Um Atlas moral

António-Pedro Vasconcelos é livre de dizer o que pensa sobre a direita: a que existiu, a que existe, a que governou e aquela com que brinca na casa de bonecas que é a sua cabeça. Mas o que nos apresenta não deixa de suscitar estranheza.

Não há fome que não dê em fartura. A Alemanha carrega na sua história um só Auschwitz, chega e sobra para lhe envenenar a vida. Funcionou, muito ironicamente, como uma eleição para o mal, eleição essa a que renunciaria de bom grado. Invejosos, sabe Deus de quê, alguns em Portugal também querem ter o seu. Já têm vários, aliás. Abrindo afanosamente o caminho para o pódio do genocídio, o antigo ministro da Cultura, Luís Felipe Castro Mendes, na edição em linha do Diário de Notícias, de 27 de Abril de 2018, emitira a opinião de que a Fortaleza de Peniche tinha um valor “na memória nacional comparável ao campo de concentração de Auschwitz enquanto lugar de práticas de sofrimento devido à repressão do anterior regime”. Provavelmente alertado por uma pessoa dotada de um elementar senso comum e com a instrução primária completa, o poeta fez remover uma tal pérola do sítio do jornal. Teria sido uma boa vacina. Não foi.

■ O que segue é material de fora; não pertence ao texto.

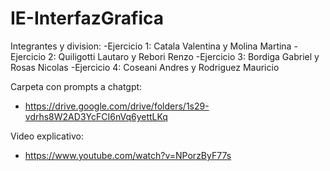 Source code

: # IE-InterfazGrafica

Integrantes y division:
-Ejercicio 1: Catala Valentina y Molina Martina
-Ejercicio 2: Quiligotti Lautaro y Rebori Renzo
-Ejercicio 3: Bordiga Gabriel y Rosas Nicolas
-Ejercicio 4: Coseani Andres y Rodriguez Mauricio

Carpeta con prompts a chatgpt:
- https://drive.google.com/drive/folders/1s29-vdrhs8W2AD3YcFCI6nVq6yettLKq

Video explicativo:
- https://www.youtube.com/watch?v=NPorzByF77s
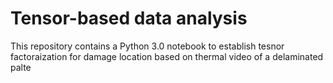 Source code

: # Tensor-based data analysis
This repository contains a Python 3.0 notebook to establish tesnor factoraization for damage location based on thermal video of a delaminated palte
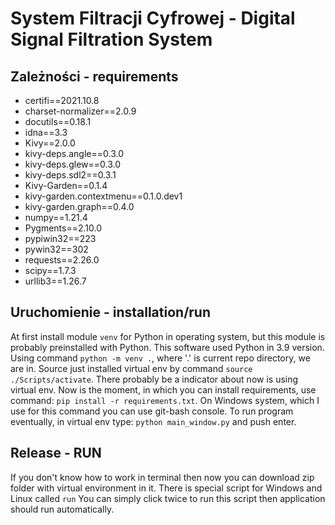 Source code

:# System Filtracji Cyfrowej - Digital Signal Filtration System

## Zależności - requirements
* certifi==2021.10.8
* charset-normalizer==2.0.9
* docutils==0.18.1
* idna==3.3
* Kivy==2.0.0
* kivy-deps.angle==0.3.0
* kivy-deps.glew==0.3.0
* kivy-deps.sdl2==0.3.1
* Kivy-Garden==0.1.4
* kivy-garden.contextmenu==0.1.0.dev1
* kivy-garden.graph==0.4.0
* numpy==1.21.4
* Pygments==2.10.0
* pypiwin32==223
* pywin32==302
* requests==2.26.0
* scipy==1.7.3
* urllib3==1.26.7

## Uruchomienie - installation/run
At first install module `venv` for Python in operating system, but this module is probably
preinstalled with Python. This software used Python in 3.9 version. Using command `python -m venv .`,
where '.' is current repo directory, we are in. Source just installed virtual env by command
`source ./Scripts/activate`. There probably be a indicator about now is using virtual env.
Now is the moment, in which you can install requirements, use command: `pip install -r requirements.txt`.
On Windows system, which I use for this command you can use git-bash console.
To run program eventually, in virtual env type: `python main_window.py` and push enter.

## Release - RUN
If you don't know how to work in terminal then now you can download zip folder with virtual
environment in it. There is special script for Windows and Linux called `run` You can simply click
twice to run this script then application should run automatically.
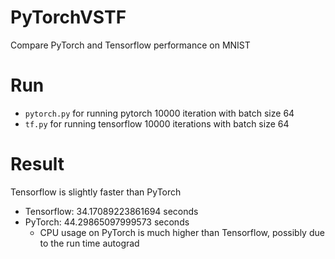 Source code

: # PyTorchVSTF
Compare PyTorch and Tensorflow performance on MNIST

# Run
 - `pytorch.py` for running pytorch 10000 iteration with batch size 64
 - `tf.py` for running tensorflow 10000 iterations with batch size 64
# Result
Tensorflow is slightly faster than PyTorch
 - Tensorflow: 34.17089223861694 seconds
 - PyTorch: 44.29865097999573 seconds
   - CPU usage on PyTorch is much higher than Tensorflow, possibly due to the run time autograd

Recentemente, em artigo no PÚBLICO, António-Pedro Vasconcelos (APV) subiu a parada. Afirma, com sofisticada sensibilidade histórica, sobre o salazarismo que se tratou de “um Regime que construiu o Tarrafal em Cabo Verde, à imagem de Auschwitz”. O campo de Tarrafal foi construído em 1936, Auschwitz foi criado em 1940. Na colónia penal do Tarrafal morreram 37 pessoas, e em Auschwitz quantas foram exterminadas? O “homem de cultura”, como reza a expressão consagrada e consagrante, de datis non curat. Será lapso, será ignorância? Ignorância não é, não pode ser. A hipótese do lapso, por sua vez, é supérflua, dado o argumento elaborado por APV. Quando muito alteraria a ordem dos factores, uma vez que o raciocínio não passa da velha reductio ad hitlerum, numa forma supinamente sonsa. O objectivo, num texto sobre a direita portuguesa passados 46 anos do 25 de Abril de 1974, é estabelecer a ligação entre a direita e o nazismo. A tratar-se de lapso, seria requerido pela economia interna do texto. Encavalitada na execração universal do nazismo, a má fé da patifaria intelectual (e moral; nunca andam muito longe uma da outra) revela-se no recurso sem pejo ao cheque em branco da shoah – é a âmbula sem fundo aonde vai buscar com que se besuntar de superior legitimidade.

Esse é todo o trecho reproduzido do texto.